Dairy-Free Frozen Peach Cream Pie is no-bake and requires just seven ingredients, resulting in a creamy peach and banana filling that sits on top of an easy grain-free almond crust!


Ingredients

For the almond crust:

  • 3/4 cup almonds, natural and whole
  • 3/4 cup dates, pitted and whole
  • 3 tablespoons almond butter, natural and unsalted
  • 2 tablespoons maple syrup

For the peach filling:

  • 3 cups frozen banana chunks
  • 2 cups frozen peach slices (skins removed)
  • 1/4 cup natural cashew butter
  • 1 tablespoon maple syrup

Optional toppings:

  • Fresh peach slices
  • Fresh raspberries or blueberries
  • Honey
  • Granola
  • Coconut cream

Instructions

  1. Prepare crust: In a food processor, add the almonds, dates, almond butter and maple syrup, and process until a crumbly mixture forms but easily sticks together between your fingers. If it doesn’t stick, just add another drizzle of maple syrup. Press into a 9-inch tart pan or pie plate.
  2. Prepare filling: Wipe out the food processor and add the bananas, peaches, cashew butter and maple syrup. Process on high until the mixture is thick and creamy.
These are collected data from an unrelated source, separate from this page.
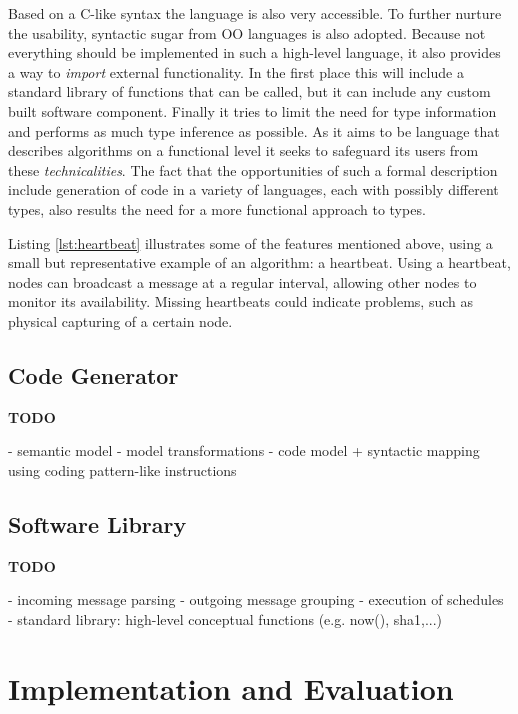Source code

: \documentclass[conference]{IEEEtran}
\newcommand{\TODO}{\textbf{\color{red}TODO}}
\newcommand{\NAME}{id-foo\xspace}
\begin{document}
Based on a C-like syntax the language is also very accessible. To further
nurture the usability, syntactic sugar from OO languages is also adopted.
Because not everything should be implemented in such a high-level language, it
also provides a way to \emph{import} external functionality. In the first place
this will include a standard library of functions that can be called, but it
can include any custom built software component. Finally it tries to limit the
need for type information and performs as much type inference as possible. As
it aims to be language that describes algorithms on a functional level it seeks
to safeguard its users from these \emph{technicalities}. The fact that the
opportunities of such a formal description include generation of code in a
variety of languages, each with possibly different types, also results the need
for a more functional approach to types.

Listing \ref{lst:heartbeat} illustrates some of the features mentioned above,
using a small but representative example of an algorithm: a heartbeat. Using a
heartbeat, nodes can broadcast a message at a regular interval, allowing other
nodes to monitor its availability. Missing heartbeats could indicate problems,
such as physical capturing of a certain node.



\subsection{Code Generator}

\TODO

- semantic model \cite{fowler2010domain}
- model transformations
- code model + syntactic mapping using coding pattern-like instructions

\subsection{Software Library}

\TODO

- incoming message parsing
- outgoing message grouping
- execution of schedules
- standard library: high-level conceptual functions (e.g. now(), sha1,...)

\section{Implementation and Evaluation}
\label{evaluation}
\end{document}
This will take a few minutes and you will need to stop a few times to stir the mixture and scrape down the sides. Pour the peach filling onto the prepared crust. Smooth out the top and place in the freezer for 4-5 hours to set up.
  3. Serving and storing pie: Remove from freezer 10-15 minutes before serving and let sit at room temperature before slicing. Serve with fresh peach slices, berries, honey, granola and/or coconut cream. Store any leftover slices (without fresh fruit topping) in the freezer.

Notes

  1. If you don’t have a powerful food processor or blender, you can make the peach filling in two batches. Just keep the first batch in the freezer while you make the second. You can also add a little bit of almond or coconut milk to the fruit mixture to loosen it up, but the more liquid you add, the icier the filling will get.
  2. I used cashew butter in the peach filling to add a creamy texture without an overpowering taste or colour. You can use almond butter, but it may add a brown tint to your filling.
  3. To make life easier, I’ve used frozen peaches in this recipe, but you can use fresh peaches. Just peel and slice your fresh peaches and arrange in a single layer on a baking sheet that’s lined with parchment or wax paper. Place in the freezer for a few hours until the slices are frozen.
  4. The crust and peach filling are already vegan, so if you want to keep this peach pie recipe vegan, just forego the drizzle of honey on top, and make sure any cream you serve on the side is vegan, such as coconut cream.